What comes next: International is opening slowly, but most major territories don’t open until next year as multiple companies release this overseas.
7. Pitch Perfect (Universal) Week 7 – Last Weekend: #11
$2,500,000 (-18%) in 1,391 theaters (-111); PSA: $1,812; Cumulative: $59,000,000
This lost theaters, the gross fell (although only a little), yet jumped four positions this weekend.
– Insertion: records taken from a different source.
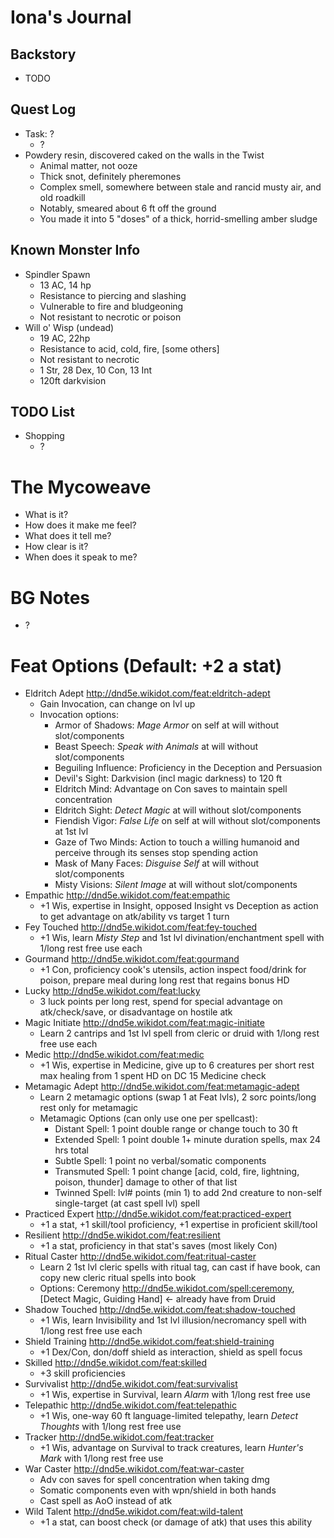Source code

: # Iona's Journal








## Backstory
- TODO

## Quest Log
- Task: ?
    - ?
- Powdery resin, discovered caked on the walls in the Twist
    - Animal matter, not ooze
    - Thick snot, definitely pheremones
    - Complex smell, somewhere between stale and rancid musty air, and old roadkill
    - Notably, smeared about 6 ft off the ground
    - You made it into 5 "doses" of a thick, horrid-smelling amber sludge

## Known Monster Info
- Spindler Spawn
    - 13 AC, 14 hp
    - Resistance to piercing and slashing
    - Vulnerable to fire and bludgeoning
    - Not resistant to necrotic or poison
- Will o' Wisp (undead)
    - 19 AC, 22hp
    - Resistance to acid, cold, fire, [some others]
    - Not resistant to necrotic
    - 1 Str, 28 Dex, 10 Con, 13 Int
    - 120ft darkvision

## TODO List
- Shopping
    - ?

# The Mycoweave
- What is it?
- How does it make me feel?
- What does it tell me?
- How clear is it?
- When does it speak to me?

# BG Notes
- ?

# Feat Options (Default: +2 a stat)
- Eldritch Adept http://dnd5e.wikidot.com/feat:eldritch-adept
    - Gain Invocation, can change on lvl up
    - Invocation options:
        - Armor of Shadows: *Mage Armor* on self at will without slot/components
        - Beast Speech: *Speak with Animals* at will without slot/components
        - Beguiling Influence: Proficiency in the Deception and Persuasion
        - Devil's Sight: Darkvision (incl magic darkness) to 120 ft
        - Eldritch Mind: Advantage on Con saves to maintain spell concentration
        - Eldritch Sight: *Detect Magic* at will without slot/components
        - Fiendish Vigor: *False Life* on self at will without slot/components at 1st lvl
        - Gaze of Two Minds: Action to touch a willing humanoid and perceive through its senses stop spending action
        - Mask of Many Faces: *Disguise Self* at will without slot/components
        - Misty Visions: *Silent Image* at will without slot/components
- Empathic http://dnd5e.wikidot.com/feat:empathic
    - +1 Wis, expertise in Insight, opposed Insight vs Deception as action to get advantage on atk/ability vs target 1 turn
- Fey Touched http://dnd5e.wikidot.com/feat:fey-touched
    - +1 Wis, learn *Misty Step* and 1st lvl divination/enchantment spell with 1/long rest free use each
- Gourmand http://dnd5e.wikidot.com/feat:gourmand
    - +1 Con, proficiency cook's utensils, action inspect food/drink for poison, prepare meal during long rest that regains bonus HD
- Lucky http://dnd5e.wikidot.com/feat:lucky
    - 3 luck points per long rest, spend for special advantage on atk/check/save, or disadvantage on hostile atk
- Magic Initiate http://dnd5e.wikidot.com/feat:magic-initiate
    - Learn 2 cantrips and 1st lvl spell from cleric or druid with 1/long rest free use each
- Medic http://dnd5e.wikidot.com/feat:medic
    - +1 Wis, expertise in Medicine, give up to 6 creatures per short rest max healing from 1 spent HD on DC 15 Medicine check
- Metamagic Adept http://dnd5e.wikidot.com/feat:metamagic-adept
    - Learn 2 metamagic options (swap 1 at Feat lvls), 2 sorc points/long rest only for metamagic
    - Metamagic Options (can only use one per spellcast):
        - Distant Spell: 1 point double range or change touch to 30 ft
        - Extended Spell: 1 point double 1+ minute duration spells, max 24 hrs total
        - Subtle Spell: 1 point no verbal/somatic components
        - Transmuted Spell: 1 point change [acid, cold, fire, lightning, poison, thunder] damage to other of that list
        - Twinned Spell: lvl# points (min 1) to add 2nd creature to non-self single-target (at cast spell lvl) spell
- Practiced Expert http://dnd5e.wikidot.com/feat:practiced-expert
    - +1 a stat, +1 skill/tool proficiency, +1 expertise in proficient skill/tool
- Resilient http://dnd5e.wikidot.com/feat:resilient
    - +1 a stat, proficiency in that stat's saves (most likely Con)
- Ritual Caster http://dnd5e.wikidot.com/feat:ritual-caster
    - Learn 2 1st lvl cleric spells with ritual tag, can cast if have book, can copy new cleric ritual spells into book
    - Options: Ceremony http://dnd5e.wikidot.com/spell:ceremony, [Detect Magic, Guiding Hand] <- already have from Druid
- Shadow Touched http://dnd5e.wikidot.com/feat:shadow-touched
    - +1 Wis, learn Invisibility and 1st lvl illusion/necromancy spell with 1/long rest free use each
- Shield Training http://dnd5e.wikidot.com/feat:shield-training
    - +1 Dex/Con, don/doff shield as interaction, shield as spell focus
- Skilled http://dnd5e.wikidot.com/feat:skilled
    - +3 skill proficiencies
- Survivalist http://dnd5e.wikidot.com/feat:survivalist
    - +1 Wis, expertise in Survival, learn *Alarm* with 1/long rest free use
- Telepathic http://dnd5e.wikidot.com/feat:telepathic
    - +1 Wis, one-way 60 ft language-limited telepathy, learn *Detect Thoughts* with 1/long rest free use
- Tracker http://dnd5e.wikidot.com/feat:tracker
    - +1 Wis, advantage on Survival to track creatures, learn *Hunter's Mark* with 1/long rest free use
- War Caster http://dnd5e.wikidot.com/feat:war-caster
    - Adv con saves for spell concentration when taking dmg
    - Somatic components even with wpn/shield in both hands
    - Cast spell as AoO instead of atk
- Wild Talent http://dnd5e.wikidot.com/feat:wild-talent
    - +1 a stat, can boost check (or damage of atk) that uses this ability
This not only shows that this film reached its target female audience, but how weak all but the top-grossing films are.
What comes next: The unusual marketing pattern for this (initial more limited release, relying heavily on social media for advertising) paid off big time, and likely will be followed by others as an alternative for lower-budgeted films aimed at more niche audiences.
8. The Man With the Iron Fists (Universal) Week 2 – Last Weekend: #4
$2,500,000 (-69%) in 1,872 theaters (+4); PSA: $1,330; Cumulative: $12,700,000
This Quentin Tarantino/Eli Roth supported American martial arts film started weak and went downhill from there.
What comes next: The rest of the world and other revenues might get this low-budget ($15 million) film to profit, but this has been a disappointment. But at least Universal is attempting to broaden their slate beyond just franchise films (with “Pitch Perfect” being an example of how this can pay big dividends).
9. Here Comes the Boom (Sony) – Week 5 – Last Weekend: #9
$2,550,000 (-29%) in 2,044 theaters (-270); PSA: $1,721; Cumulative: $39,061,000
This didn’t open anywhere close to what was expected, but Kevin James’ fans must like this film, since they keep sustaining it now into a second month.
What comes next: The strong hold will help to keep James in demand, but perhaps more as a co-lead than main draw.
10. Hotel Transylvania (Sony) – Week 8 – Last Weekend: #7
$2,350,000 (-54%) in 2,566 theaters (-356); PSA: $920; Cumulative: $140,904,000
Wrapping up a very successful run.
What comes next: The expected sequel has just been confirmed.